The two tables are supplied to the readSCP function.

scp <- readSCP(quantTable = mqScpData,
               metaTable = sampleAnnotation,
               channelCol = "Channel",
               batchCol = "Set")
#> Loading data as a 'SingleCellExperiment' object
#> Splitting data based on 'Set'
#> Formatting sample metadata (colData)
#> Formatting data as a 'QFeatures' object

As indicated by the output on the console, readSCP proceeds as follows:

  1. If quantTable is the path to a CSV file, it reads the file using read.csv. The table is converted to a SingleCellExperiment object. readSCP needs to know in which field(s) the quantative data is stored. Those field name(s) is/are provided by the channelCol field in the metaData table. So in this example, the column names hodling the quantitative data in mqScpData are stored in the column named Channel in sampleAnnotation.

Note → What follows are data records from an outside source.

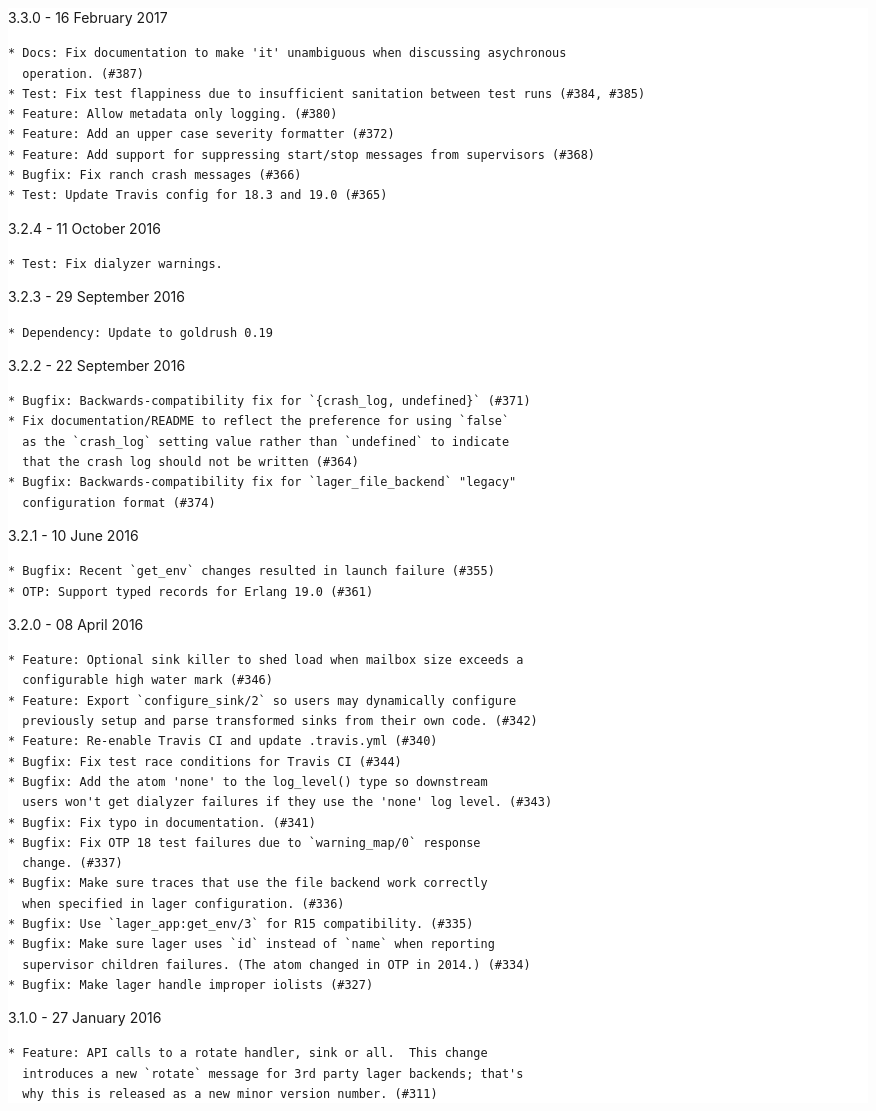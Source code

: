 3.3.0 - 16 February 2017

    * Docs: Fix documentation to make 'it' unambiguous when discussing asychronous
      operation. (#387)
    * Test: Fix test flappiness due to insufficient sanitation between test runs (#384, #385)
    * Feature: Allow metadata only logging. (#380)
    * Feature: Add an upper case severity formatter (#372)
    * Feature: Add support for suppressing start/stop messages from supervisors (#368)
    * Bugfix: Fix ranch crash messages (#366)
    * Test: Update Travis config for 18.3 and 19.0 (#365)

3.2.4 - 11 October 2016

    * Test: Fix dialyzer warnings.

3.2.3 - 29 September 2016

    * Dependency: Update to goldrush 0.19

3.2.2 - 22 September 2016

    * Bugfix: Backwards-compatibility fix for `{crash_log, undefined}` (#371)
    * Fix documentation/README to reflect the preference for using `false`
      as the `crash_log` setting value rather than `undefined` to indicate
      that the crash log should not be written (#364)
    * Bugfix: Backwards-compatibility fix for `lager_file_backend` "legacy"
      configuration format (#374)

3.2.1 - 10 June 2016

    * Bugfix: Recent `get_env` changes resulted in launch failure (#355)
    * OTP: Support typed records for Erlang 19.0 (#361)

3.2.0 - 08 April 2016

    * Feature: Optional sink killer to shed load when mailbox size exceeds a
      configurable high water mark (#346)
    * Feature: Export `configure_sink/2` so users may dynamically configure
      previously setup and parse transformed sinks from their own code. (#342)
    * Feature: Re-enable Travis CI and update .travis.yml (#340)
    * Bugfix: Fix test race conditions for Travis CI (#344)
    * Bugfix: Add the atom 'none' to the log_level() type so downstream
      users won't get dialyzer failures if they use the 'none' log level. (#343)
    * Bugfix: Fix typo in documentation. (#341)
    * Bugfix: Fix OTP 18 test failures due to `warning_map/0` response
      change. (#337)
    * Bugfix: Make sure traces that use the file backend work correctly
      when specified in lager configuration. (#336)
    * Bugfix: Use `lager_app:get_env/3` for R15 compatibility. (#335)
    * Bugfix: Make sure lager uses `id` instead of `name` when reporting
      supervisor children failures. (The atom changed in OTP in 2014.) (#334)
    * Bugfix: Make lager handle improper iolists (#327)

3.1.0 - 27 January 2016

    * Feature: API calls to a rotate handler, sink or all.  This change
      introduces a new `rotate` message for 3rd party lager backends; that's
      why this is released as a new minor version number. (#311)
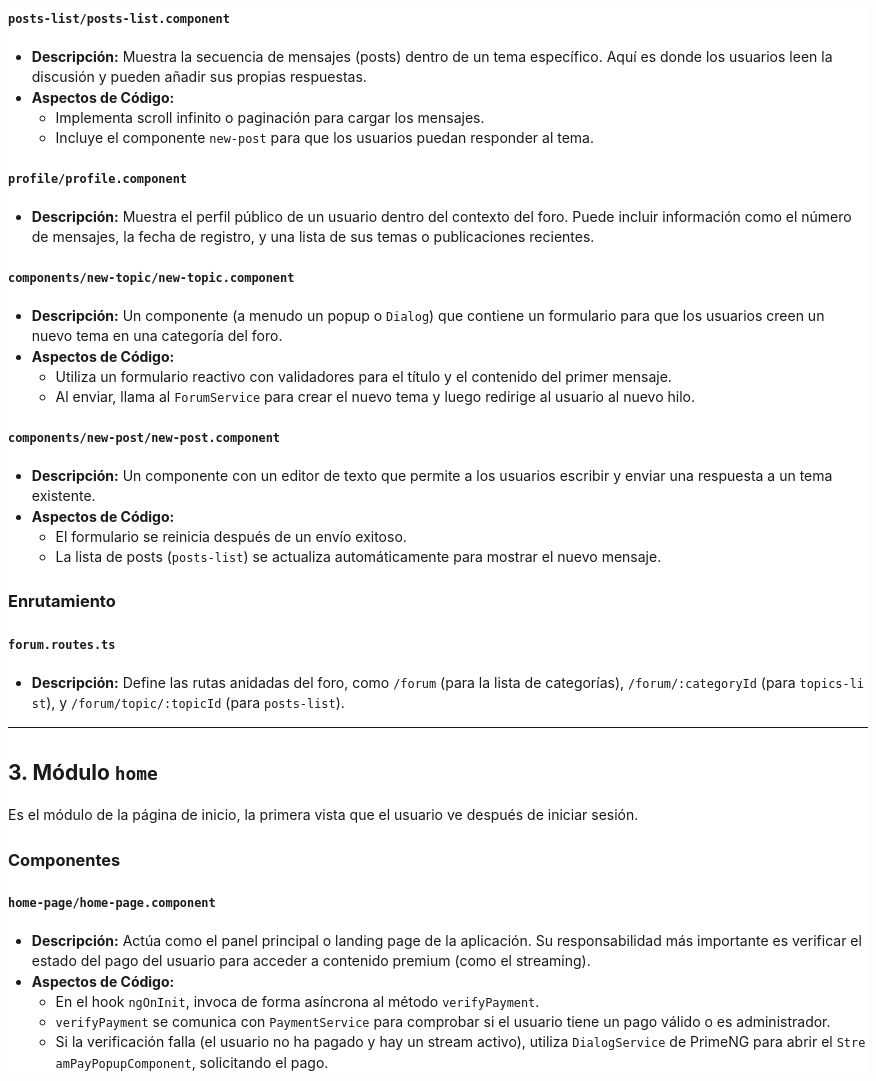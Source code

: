 #### `posts-list/posts-list.component`
- **Descripción:** Muestra la secuencia de mensajes (posts) dentro de un tema específico. Aquí es donde los usuarios leen la discusión y pueden añadir sus propias respuestas.
- **Aspectos de Código:**
    - Implementa scroll infinito o paginación para cargar los mensajes.
    - Incluye el componente `new-post` para que los usuarios puedan responder al tema.

#### `profile/profile.component`
- **Descripción:** Muestra el perfil público de un usuario dentro del contexto del foro. Puede incluir información como el número de mensajes, la fecha de registro, y una lista de sus temas o publicaciones recientes.

#### `components/new-topic/new-topic.component`
- **Descripción:** Un componente (a menudo un popup o `Dialog`) que contiene un formulario para que los usuarios creen un nuevo tema en una categoría del foro.
- **Aspectos de Código:**
    - Utiliza un formulario reactivo con validadores para el título y el contenido del primer mensaje.
    - Al enviar, llama al `ForumService` para crear el nuevo tema y luego redirige al usuario al nuevo hilo.

#### `components/new-post/new-post.component`
- **Descripción:** Un componente con un editor de texto que permite a los usuarios escribir y enviar una respuesta a un tema existente.
- **Aspectos de Código:**
    - El formulario se reinicia después de un envío exitoso.
    - La lista de posts (`posts-list`) se actualiza automáticamente para mostrar el nuevo mensaje.

### Enrutamiento

#### `forum.routes.ts`
- **Descripción:** Define las rutas anidadas del foro, como `/forum` (para la lista de categorías), `/forum/:categoryId` (para `topics-list`), y `/forum/topic/:topicId` (para `posts-list`).

---

## 3. Módulo `home`

Es el módulo de la página de inicio, la primera vista que el usuario ve después de iniciar sesión.

### Componentes

#### `home-page/home-page.component`
- **Descripción:** Actúa como el panel principal o landing page de la aplicación. Su responsabilidad más importante es verificar el estado del pago del usuario para acceder a contenido premium (como el streaming).
- **Aspectos de Código:**
    - En el hook `ngOnInit`, invoca de forma asíncrona al método `verifyPayment`.
    - `verifyPayment` se comunica con `PaymentService` para comprobar si el usuario tiene un pago válido o es administrador.
    - Si la verificación falla (el usuario no ha pagado y hay un stream activo), utiliza `DialogService` de PrimeNG para abrir el `StreamPayPopupComponent`, solicitando el pago.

  2. The SingleCellExperiment object is then split according to batch. The split is performed depending on the batchCol field in quantTable, in this case the data will be split according to the Set column in mqScpData.

  3. The sample metadata is generated from the metaTable. Note that in order for readSCP to correctly match the feature data with the metadata, metaTable must also contain the batchCol field with batch names.

  4. Finally, the split feature data and the sample metadata are stored in a single QFeatures object.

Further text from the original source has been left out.